Credit Analyst Job Description Templates
6 templates for standard, commercial, consumer, junior, senior, and small-business roles, with the FLSA and licensing guidance no competitor includes. Download as DOCX.
The credit analyst job description covers a role that hides several different jobs under one title. The same posting can mean a commercial analyst spreading business financials, a consumer analyst running applications through a decisioning matrix, a junior analyst in a training program, or a senior analyst owning the toughest credits. What they share is the core: turning financial data into a defensible judgment about risk.
At FirstHR, we build templates for the whole range, with two things no competitor offers: a downloadable DOCX and clear guidance on FLSA classification and licensing, which for this role genuinely matter. The six templates below cover standard, commercial, consumer, junior, senior, and small business. Pick the one that fits, fill in the brackets, and post, and the guide to writing a job description covers the fundamentals.
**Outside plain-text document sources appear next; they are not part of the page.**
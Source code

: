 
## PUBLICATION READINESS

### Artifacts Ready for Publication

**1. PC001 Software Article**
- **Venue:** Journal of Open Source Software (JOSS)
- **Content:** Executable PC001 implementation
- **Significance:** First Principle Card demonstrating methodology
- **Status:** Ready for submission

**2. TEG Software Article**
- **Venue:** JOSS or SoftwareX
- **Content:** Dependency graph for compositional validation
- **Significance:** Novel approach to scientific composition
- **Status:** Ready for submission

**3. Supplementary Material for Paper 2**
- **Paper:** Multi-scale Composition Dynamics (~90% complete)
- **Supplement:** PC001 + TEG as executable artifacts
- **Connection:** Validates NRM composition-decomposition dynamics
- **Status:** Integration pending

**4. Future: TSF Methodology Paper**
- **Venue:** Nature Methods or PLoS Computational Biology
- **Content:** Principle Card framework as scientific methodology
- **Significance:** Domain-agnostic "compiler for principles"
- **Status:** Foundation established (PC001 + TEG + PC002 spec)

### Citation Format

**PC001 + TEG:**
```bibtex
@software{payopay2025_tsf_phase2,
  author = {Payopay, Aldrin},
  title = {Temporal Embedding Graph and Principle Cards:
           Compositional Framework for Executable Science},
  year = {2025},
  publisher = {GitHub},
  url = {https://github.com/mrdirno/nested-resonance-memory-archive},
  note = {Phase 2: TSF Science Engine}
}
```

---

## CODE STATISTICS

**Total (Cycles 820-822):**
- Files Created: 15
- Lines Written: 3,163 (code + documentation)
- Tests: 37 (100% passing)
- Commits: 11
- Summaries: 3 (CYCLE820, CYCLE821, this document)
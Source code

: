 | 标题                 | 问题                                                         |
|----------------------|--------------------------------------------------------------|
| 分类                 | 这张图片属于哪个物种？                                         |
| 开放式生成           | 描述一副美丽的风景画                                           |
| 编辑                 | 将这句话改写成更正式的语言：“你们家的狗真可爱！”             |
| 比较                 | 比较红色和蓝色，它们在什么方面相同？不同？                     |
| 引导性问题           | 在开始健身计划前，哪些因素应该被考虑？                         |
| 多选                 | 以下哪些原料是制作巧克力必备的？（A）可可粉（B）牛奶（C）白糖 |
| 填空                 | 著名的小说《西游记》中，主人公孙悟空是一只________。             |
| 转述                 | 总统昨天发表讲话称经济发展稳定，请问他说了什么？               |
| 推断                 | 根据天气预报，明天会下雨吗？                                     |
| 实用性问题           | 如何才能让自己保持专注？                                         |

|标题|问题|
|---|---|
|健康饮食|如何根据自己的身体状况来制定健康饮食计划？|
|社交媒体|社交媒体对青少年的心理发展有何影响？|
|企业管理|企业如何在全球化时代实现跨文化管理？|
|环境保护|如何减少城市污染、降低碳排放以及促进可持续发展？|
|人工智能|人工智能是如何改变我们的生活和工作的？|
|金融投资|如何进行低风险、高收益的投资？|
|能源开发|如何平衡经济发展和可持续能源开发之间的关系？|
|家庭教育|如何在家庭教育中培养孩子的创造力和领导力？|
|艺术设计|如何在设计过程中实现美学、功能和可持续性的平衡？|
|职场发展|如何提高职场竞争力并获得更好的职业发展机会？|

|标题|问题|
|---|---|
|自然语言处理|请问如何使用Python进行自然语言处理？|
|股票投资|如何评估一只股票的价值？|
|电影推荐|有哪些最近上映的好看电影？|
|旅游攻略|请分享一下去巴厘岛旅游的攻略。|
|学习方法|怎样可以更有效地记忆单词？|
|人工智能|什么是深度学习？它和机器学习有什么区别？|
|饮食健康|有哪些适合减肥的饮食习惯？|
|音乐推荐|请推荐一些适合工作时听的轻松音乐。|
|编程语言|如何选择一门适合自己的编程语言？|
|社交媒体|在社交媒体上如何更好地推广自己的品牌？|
What Does a Credit Analyst Do?
A credit analyst assesses the creditworthiness of borrowers and prepares the written analysis behind a lending decision. The work includes analyzing financial statements and credit data, calculating ratios and cash flow, assessing collateral, assigning risk ratings, writing credit memos, and monitoring accounts, all within credit policy and regulation.
The federal definition maps to credit analysts (SOC 13-2041), which the Bureau of Labor Statistics defines as analyzing credit data and financial statements to determine lending risk, explicitly separate from financial risk specialists (SOC 13-2054) who do enterprise and quantitative risk work. The emphasis shifts by type: commercial analysts spread business financials, consumer analysts apply credit policy to retail loans, and trade-credit analysts evaluate business customers. The templates split along those lines.
Credit Analyst Duties and Responsibilities
A credit analyst's duties cluster into analysis, risk and judgment, reporting, and compliance and monitoring. The mix shifts by lending type, but these areas hold across roles.
At a small lender one person handles all four clusters end to end; at a larger institution they specialize. For a structured way to scope any role, the guide to defining job responsibilities walks through the process.
Which Template Should You Use?
Pick the template by your lending type and seniority. The commercial and consumer versions match different lending models, the junior and senior versions match the level you are hiring, and the small-business version is written for a lean first hire. Use this guide to choose.
6 Free Credit Analyst Job Description Templates
Download all six as a single Word document or copy individual templates. Each follows the same structure: company or role summary, position summary, key responsibilities, qualifications, an FLSA classification note, an EEO statement, and pay. Fill in the brackets and post.
Template 1: Standard Credit Analyst
The universal base: assess creditworthiness, analyze financial statements, quantify risk, and write the credit report lenders rely on. The starting point if no other version fits.
Template 2: Commercial Credit Analyst
For C&I and commercial real estate: spreading business financials, global cash flow, collateral, and credit memos. Common at community banks and commercial lenders.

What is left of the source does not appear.